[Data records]

━━━

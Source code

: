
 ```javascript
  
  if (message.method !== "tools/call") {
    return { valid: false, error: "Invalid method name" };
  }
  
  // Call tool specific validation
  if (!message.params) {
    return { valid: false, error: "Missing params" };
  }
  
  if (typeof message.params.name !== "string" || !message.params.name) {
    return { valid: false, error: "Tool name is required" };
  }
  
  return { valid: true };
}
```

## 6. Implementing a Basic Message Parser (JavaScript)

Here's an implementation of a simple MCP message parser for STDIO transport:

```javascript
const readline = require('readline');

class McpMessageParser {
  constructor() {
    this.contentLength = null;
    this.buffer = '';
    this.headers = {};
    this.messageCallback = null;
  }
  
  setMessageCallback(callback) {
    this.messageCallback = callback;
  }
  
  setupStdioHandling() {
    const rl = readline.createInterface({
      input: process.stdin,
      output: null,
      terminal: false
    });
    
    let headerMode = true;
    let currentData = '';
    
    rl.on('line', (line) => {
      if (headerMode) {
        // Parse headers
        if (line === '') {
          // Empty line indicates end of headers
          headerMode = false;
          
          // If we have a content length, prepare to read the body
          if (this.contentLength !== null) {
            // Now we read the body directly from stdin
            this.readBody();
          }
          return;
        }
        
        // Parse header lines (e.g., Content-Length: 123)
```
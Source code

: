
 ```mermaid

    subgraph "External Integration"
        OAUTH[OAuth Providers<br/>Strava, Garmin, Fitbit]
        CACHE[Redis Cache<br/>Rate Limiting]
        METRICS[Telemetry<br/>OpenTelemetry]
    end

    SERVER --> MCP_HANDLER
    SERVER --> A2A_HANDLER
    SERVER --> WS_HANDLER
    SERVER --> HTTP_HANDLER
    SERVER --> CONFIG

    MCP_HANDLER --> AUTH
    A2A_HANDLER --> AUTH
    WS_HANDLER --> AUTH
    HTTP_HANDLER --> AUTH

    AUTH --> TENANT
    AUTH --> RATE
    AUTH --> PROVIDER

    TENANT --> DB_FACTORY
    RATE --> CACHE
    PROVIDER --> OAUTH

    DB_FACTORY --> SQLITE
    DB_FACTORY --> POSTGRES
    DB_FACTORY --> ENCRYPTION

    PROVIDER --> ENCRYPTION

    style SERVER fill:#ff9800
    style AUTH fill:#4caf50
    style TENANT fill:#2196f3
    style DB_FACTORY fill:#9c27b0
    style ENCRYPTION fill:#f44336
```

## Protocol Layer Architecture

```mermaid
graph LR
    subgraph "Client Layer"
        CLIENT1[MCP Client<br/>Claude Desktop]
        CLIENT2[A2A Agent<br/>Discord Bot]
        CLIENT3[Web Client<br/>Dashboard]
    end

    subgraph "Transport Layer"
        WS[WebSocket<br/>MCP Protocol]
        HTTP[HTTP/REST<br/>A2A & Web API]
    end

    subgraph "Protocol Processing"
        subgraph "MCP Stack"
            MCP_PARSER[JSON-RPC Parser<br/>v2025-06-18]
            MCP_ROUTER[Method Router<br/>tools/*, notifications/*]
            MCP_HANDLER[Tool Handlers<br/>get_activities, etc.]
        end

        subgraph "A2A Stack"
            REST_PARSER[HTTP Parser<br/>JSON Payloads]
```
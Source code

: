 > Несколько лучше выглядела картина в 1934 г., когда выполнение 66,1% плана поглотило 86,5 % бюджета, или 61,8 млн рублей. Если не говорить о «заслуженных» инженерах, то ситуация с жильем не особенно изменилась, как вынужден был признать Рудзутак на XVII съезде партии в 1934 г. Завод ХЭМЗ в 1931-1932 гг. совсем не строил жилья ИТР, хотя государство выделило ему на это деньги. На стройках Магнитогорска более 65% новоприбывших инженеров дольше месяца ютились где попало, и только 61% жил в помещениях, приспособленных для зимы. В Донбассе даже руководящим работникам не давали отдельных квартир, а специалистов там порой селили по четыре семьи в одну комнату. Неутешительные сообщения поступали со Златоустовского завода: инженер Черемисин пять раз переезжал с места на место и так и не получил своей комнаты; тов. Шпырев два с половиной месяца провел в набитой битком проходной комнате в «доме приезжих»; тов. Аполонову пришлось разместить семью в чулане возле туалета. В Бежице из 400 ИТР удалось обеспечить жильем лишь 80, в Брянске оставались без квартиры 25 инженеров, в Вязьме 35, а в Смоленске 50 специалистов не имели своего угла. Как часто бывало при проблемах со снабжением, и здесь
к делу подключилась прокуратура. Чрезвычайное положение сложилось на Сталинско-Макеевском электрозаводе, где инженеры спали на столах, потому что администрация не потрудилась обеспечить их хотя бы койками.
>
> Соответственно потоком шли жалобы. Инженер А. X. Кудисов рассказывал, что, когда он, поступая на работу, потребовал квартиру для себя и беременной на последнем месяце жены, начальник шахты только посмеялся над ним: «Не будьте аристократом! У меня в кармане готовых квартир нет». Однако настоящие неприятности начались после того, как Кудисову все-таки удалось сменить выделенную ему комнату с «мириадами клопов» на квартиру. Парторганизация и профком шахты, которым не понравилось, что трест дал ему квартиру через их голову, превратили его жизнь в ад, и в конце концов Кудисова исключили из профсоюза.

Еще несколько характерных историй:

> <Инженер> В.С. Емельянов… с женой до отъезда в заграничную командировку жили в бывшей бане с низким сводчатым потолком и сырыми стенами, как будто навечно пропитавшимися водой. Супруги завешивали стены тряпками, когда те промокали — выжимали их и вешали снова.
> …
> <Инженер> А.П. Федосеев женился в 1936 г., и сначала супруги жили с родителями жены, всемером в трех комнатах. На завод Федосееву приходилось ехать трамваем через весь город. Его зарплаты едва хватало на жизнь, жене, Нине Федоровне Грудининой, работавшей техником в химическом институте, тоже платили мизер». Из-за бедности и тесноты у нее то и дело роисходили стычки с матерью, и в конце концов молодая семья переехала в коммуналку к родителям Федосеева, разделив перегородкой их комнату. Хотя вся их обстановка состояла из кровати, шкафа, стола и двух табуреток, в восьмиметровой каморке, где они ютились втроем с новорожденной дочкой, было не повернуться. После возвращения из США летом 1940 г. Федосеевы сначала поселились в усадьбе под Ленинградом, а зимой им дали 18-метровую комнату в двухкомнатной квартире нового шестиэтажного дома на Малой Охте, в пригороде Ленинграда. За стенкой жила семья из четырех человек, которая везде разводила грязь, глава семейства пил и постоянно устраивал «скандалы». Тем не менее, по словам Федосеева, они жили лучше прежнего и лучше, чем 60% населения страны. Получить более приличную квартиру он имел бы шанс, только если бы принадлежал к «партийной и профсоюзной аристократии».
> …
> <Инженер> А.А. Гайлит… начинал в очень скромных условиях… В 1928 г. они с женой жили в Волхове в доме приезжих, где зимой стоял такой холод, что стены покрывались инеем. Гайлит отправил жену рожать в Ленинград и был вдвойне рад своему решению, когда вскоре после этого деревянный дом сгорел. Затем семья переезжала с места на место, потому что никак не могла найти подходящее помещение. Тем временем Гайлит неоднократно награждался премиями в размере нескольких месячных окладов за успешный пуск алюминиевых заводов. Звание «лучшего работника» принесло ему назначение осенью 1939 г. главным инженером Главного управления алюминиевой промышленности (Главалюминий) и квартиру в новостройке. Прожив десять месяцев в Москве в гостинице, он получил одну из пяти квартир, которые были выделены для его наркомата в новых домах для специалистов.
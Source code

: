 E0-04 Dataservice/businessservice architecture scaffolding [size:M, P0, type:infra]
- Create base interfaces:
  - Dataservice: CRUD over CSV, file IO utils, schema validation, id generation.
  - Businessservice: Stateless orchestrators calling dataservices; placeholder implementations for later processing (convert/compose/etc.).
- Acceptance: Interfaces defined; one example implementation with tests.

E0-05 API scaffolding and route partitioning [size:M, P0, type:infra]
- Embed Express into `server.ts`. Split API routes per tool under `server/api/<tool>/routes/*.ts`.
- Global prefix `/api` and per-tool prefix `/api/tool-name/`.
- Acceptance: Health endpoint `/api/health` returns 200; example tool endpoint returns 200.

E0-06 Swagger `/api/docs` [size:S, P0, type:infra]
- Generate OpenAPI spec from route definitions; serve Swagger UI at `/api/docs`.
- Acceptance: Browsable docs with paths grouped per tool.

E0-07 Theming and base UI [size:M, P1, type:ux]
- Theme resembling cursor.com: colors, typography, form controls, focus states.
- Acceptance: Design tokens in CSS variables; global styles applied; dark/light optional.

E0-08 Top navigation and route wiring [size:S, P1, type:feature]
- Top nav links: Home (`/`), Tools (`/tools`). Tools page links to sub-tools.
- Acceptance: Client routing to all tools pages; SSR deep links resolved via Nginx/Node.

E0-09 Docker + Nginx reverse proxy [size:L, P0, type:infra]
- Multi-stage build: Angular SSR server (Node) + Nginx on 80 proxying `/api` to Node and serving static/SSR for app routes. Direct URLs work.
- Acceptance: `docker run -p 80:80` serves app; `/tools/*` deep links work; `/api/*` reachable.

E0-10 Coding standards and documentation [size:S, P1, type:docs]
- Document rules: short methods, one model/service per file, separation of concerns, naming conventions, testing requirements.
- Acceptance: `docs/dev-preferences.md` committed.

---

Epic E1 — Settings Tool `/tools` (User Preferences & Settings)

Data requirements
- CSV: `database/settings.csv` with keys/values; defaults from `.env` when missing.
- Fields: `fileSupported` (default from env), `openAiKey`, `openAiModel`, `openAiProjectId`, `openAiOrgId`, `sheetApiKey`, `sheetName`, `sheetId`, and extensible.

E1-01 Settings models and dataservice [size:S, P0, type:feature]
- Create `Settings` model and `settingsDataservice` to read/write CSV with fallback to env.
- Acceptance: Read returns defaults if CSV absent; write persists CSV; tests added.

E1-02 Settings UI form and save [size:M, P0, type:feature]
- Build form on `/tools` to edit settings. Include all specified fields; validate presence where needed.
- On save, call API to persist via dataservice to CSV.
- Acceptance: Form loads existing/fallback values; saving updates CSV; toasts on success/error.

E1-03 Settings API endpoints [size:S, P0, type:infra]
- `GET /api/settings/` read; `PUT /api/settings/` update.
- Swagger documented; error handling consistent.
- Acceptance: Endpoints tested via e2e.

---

━━━

▸ **ASSIGNMENT**: Matching lines for the string "fill": work out how many the records contain and write only the number.

▸ **ANSWER SECTION**: 5